Online Social Support Detection in Spanish Social Media Texts
Tash, Moein Shahiki, Ramos, Luis, Ahani, Zahra, Monroy, Raul, kolesnikova, Olga, Calvo, Hiram, Sidorov, Grigori
The advent of social media has transformed communication, enabling individuals to share their experiences, seek support, and participate in diverse discussions.
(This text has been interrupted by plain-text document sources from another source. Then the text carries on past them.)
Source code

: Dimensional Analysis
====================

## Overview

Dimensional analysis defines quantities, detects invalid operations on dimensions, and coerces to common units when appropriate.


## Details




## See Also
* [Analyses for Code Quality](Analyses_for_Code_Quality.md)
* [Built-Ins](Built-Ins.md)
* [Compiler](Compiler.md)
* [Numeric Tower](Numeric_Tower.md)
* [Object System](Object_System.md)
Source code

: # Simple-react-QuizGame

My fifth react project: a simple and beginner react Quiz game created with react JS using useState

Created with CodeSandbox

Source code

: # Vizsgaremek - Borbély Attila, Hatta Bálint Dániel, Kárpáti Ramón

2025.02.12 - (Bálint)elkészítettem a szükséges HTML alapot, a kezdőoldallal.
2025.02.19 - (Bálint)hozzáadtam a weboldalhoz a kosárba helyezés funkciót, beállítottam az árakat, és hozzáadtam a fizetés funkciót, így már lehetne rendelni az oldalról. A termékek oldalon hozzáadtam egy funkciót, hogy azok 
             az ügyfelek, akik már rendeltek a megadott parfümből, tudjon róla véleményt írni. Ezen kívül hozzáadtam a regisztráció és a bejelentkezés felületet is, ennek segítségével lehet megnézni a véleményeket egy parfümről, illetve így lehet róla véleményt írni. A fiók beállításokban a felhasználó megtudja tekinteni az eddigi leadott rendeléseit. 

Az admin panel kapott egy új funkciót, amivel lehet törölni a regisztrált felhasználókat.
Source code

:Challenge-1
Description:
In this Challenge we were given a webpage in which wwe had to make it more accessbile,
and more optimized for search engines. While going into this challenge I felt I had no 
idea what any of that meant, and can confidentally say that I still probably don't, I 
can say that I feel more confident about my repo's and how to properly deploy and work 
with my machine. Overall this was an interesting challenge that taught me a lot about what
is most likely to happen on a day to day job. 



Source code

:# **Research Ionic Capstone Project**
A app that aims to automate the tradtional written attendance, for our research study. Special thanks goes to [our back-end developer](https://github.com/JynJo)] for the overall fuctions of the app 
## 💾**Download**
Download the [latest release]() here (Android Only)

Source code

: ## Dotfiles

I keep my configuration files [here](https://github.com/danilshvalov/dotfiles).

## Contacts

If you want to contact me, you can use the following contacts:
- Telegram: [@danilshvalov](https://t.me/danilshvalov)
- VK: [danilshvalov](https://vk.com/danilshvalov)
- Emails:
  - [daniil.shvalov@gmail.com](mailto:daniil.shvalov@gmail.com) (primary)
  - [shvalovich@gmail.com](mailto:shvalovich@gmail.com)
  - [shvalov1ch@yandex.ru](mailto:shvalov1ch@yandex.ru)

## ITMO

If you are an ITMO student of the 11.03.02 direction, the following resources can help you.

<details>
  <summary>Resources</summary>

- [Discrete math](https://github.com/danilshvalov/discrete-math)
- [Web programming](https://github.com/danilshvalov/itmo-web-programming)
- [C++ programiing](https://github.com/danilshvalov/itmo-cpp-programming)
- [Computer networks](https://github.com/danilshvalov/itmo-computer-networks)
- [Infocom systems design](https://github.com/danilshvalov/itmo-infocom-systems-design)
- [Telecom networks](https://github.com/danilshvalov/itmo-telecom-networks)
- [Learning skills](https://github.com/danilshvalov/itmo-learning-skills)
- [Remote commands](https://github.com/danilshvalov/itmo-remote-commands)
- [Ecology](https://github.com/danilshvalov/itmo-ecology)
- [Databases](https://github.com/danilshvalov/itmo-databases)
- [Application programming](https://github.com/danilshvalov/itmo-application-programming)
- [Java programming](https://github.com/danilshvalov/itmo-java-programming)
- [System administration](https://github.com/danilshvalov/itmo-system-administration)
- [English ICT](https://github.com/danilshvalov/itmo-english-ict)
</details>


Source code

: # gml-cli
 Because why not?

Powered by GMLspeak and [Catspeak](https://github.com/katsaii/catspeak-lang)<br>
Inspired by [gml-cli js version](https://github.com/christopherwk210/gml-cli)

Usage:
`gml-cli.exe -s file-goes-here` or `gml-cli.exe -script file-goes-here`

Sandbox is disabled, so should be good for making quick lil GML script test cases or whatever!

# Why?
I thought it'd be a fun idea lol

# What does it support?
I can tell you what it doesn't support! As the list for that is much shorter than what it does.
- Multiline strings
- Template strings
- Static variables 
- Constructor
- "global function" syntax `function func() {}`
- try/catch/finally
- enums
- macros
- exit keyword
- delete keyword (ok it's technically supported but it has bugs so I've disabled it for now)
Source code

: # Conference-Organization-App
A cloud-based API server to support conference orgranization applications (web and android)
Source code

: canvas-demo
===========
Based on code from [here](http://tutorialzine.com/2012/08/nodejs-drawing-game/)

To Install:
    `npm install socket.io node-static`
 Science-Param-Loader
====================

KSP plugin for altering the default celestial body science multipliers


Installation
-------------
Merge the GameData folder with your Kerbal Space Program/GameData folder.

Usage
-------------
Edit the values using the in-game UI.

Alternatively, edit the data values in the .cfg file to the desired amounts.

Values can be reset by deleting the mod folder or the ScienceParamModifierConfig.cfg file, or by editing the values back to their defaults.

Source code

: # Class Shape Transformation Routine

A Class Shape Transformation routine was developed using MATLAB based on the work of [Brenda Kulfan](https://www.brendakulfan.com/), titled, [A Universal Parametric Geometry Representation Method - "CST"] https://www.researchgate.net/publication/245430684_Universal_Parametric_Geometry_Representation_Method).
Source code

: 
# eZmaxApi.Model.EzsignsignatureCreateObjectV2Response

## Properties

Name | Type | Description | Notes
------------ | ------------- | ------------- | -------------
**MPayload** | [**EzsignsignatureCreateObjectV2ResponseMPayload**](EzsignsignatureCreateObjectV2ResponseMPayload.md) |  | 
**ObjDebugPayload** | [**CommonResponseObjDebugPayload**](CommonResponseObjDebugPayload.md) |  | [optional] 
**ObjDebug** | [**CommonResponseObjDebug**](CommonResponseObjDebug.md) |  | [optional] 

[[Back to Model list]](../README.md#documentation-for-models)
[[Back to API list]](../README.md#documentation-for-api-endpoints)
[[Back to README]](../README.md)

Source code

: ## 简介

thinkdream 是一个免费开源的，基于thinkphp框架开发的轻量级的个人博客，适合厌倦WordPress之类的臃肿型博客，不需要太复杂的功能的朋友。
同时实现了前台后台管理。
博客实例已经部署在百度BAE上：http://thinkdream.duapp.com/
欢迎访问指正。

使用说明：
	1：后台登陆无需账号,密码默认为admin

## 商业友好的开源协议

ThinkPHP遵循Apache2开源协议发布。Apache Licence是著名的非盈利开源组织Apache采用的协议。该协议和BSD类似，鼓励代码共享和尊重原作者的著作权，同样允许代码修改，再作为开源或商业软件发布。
While extensive research has focused on identifying harmful content like hate speech, the recognition and promotion of positive and supportive interactions remain largely unexplored. This study proposes an innovative approach to detecting online social support in Spanish-language social media texts. We introduce the first annotated dataset specifically created for this task, comprising 3,189 YouTube comments classified as supportive or non-supportive. To address data imbalance, we employed GPT-4o to generate paraphrased comments and create a balanced dataset. We then evaluated social support classification using traditional machine learning models, deep learning architectures, and transformer-based models, including GPT-4o, but only on the unbalanced dataset. Subsequently, we utilized a transformer model to compare the performance between the balanced and unbalanced datasets. Our findings indicate that the balanced dataset yielded improved results for Task 2 (Individual and Group) and Task 3 (Nation, Other, LGBTQ, Black Community, Women, Religion), whereas GPT-4o performed best for Task 1 (Social Support and Non-Support). This study highlights the significance of fostering a supportive online environment and lays the groundwork for future research in automated social support detection.